Moving Towards Different 2: Small Choices


The very first thing I noticed about her house was the smell.  The odor grabbed me the minute we walked through the front door. It wrapped around me like an impenetrable cage, trapping my senses. My hands wanted to reach up and cover my nose in safety. My eyes franctically searched for a clock as if being able to watch the time move forward might help save me from my immediate discomfort.  I began noticing things.  My friend's hair; hair I had said was "thick like mine,” at school, suddenly seemed like a different kind of thick. I looked at her and saw every detail of different in the texture of her thick hair. Next, my mind took me back to the news I had recently overheard on TV about the Gulf War.  Pictures of fighter jets and bombs had flashed across our TV screen.  Thinking about it reminded me that there were scary "other" countries out there. As I stood in my friend's home, it all at once felt imperative to remember if it was Iran or Iraq that we were at war with. I was in junior high. My new friend was my first Iranian-American friend and she had eagerly invited me into her house for the first time just a few weeks prior. 

Shortly after the inaudible introduction of smell, my friend introduced me to her mother.  Her mother stood in the kitchen, and beside her hands hard at work over an open counter, was a stack of homemade flatbread.  It towered proudly, speaking straight to my ignorance.  We exchanged a few polite words.  As I listened to her mother speak, I noticed how her English words were accessorized with an accent like my own mother’s, and how there was something in the way of her intensity as she prepared food for her family’s table, that reminded me of my own mother’s passion to feed people.  

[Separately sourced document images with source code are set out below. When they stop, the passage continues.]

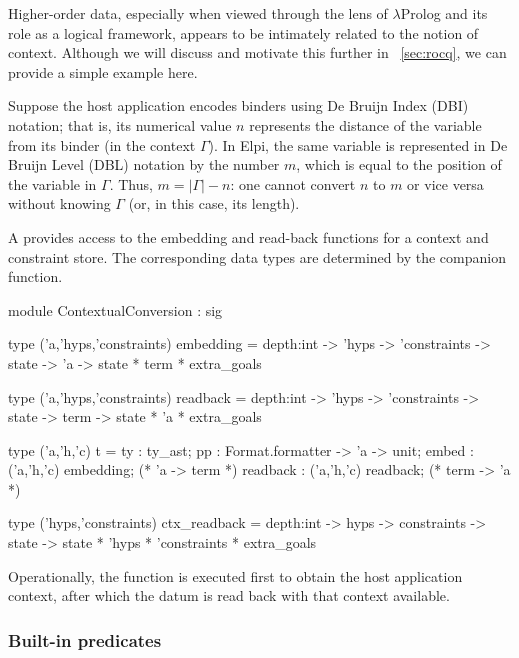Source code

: \documentclass{these-ISSS}
\newenvironment{ocamlcode}
  {\VerbatimEnvironment\begin{ocamlbox}\begin{xocamlcode}}{\end{xocamlcode}
\end{ocamlbox}}
\begin{document}
Higher-order data, especially when viewed through the lens of $\lambda$Prolog
and its role as a logical framework, appears to be intimately related to the
notion of context. Although we will discuss and motivate this further in
~\cref{sec:rocq}, we can provide a simple example here.

Suppose the host application encodes binders using De Bruijn Index (DBI)
notation; that is, its numerical value $n$ represents the distance of the
variable from its binder (in the context $\Gamma$). In Elpi, the same variable
is represented in De Bruijn Level (DBL) notation by the number $m$, which is
equal to the position of the variable in $\Gamma$. Thus, $m = |\Gamma| - n$:
one cannot convert $n$ to $m$ or vice versa without knowing $\Gamma$ (or, in
this case, its length).

A  provides access to the embedding and
read-back functions for a context and constraint store. The corresponding data
types are determined by the  companion function.

\begin{ocamlcode}
module ContextualConversion : sig

type ('a,'hyps,'constraints) embedding =
  depth:int -> 'hyps -> 'constraints ->
  state -> 'a -> state * term * extra_goals

type ('a,'hyps,'constraints) readback =
  depth:int -> 'hyps -> 'constraints ->
  state -> term -> state * 'a * extra_goals

type ('a,'h,'c) t = {
  ty : ty_ast;
  pp : Format.formatter -> 'a -> unit;
  embed : ('a,'h,'c) embedding;   (* 'a -> term *)
  readback : ('a,'h,'c) readback; (* term -> 'a *)
}

type ('hyps,'constraints) ctx_readback =
  depth:int -> hyps -> constraints ->
  state -> state * 'hyps * 'constraints * extra_goals
\end{ocamlcode}

\noindent
Operationally, the  function is executed first to obtain
the host application context, after which the datum is read back with that
context available.

\subsubsection{Built-in predicates}\label{sec:builtins}
\end{document}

My friend's and my differences were manifest to me in that moment.  There were no detours around them and there was no way to hide them.  And yet, right in the middle of our disparity, I found resemblance.  In that moment, I had a choice to notice these things and move forward towards different, or to disengage and survive the different.

I ended up going back to my Iranian-American friend's house that year.  We laughed there, connected there, and though I didn't know it at the time,  I learned and grew there in ways that would shape me for the rest of my life. It seemed that smell I first encountered changed over time;  but what really changed was me.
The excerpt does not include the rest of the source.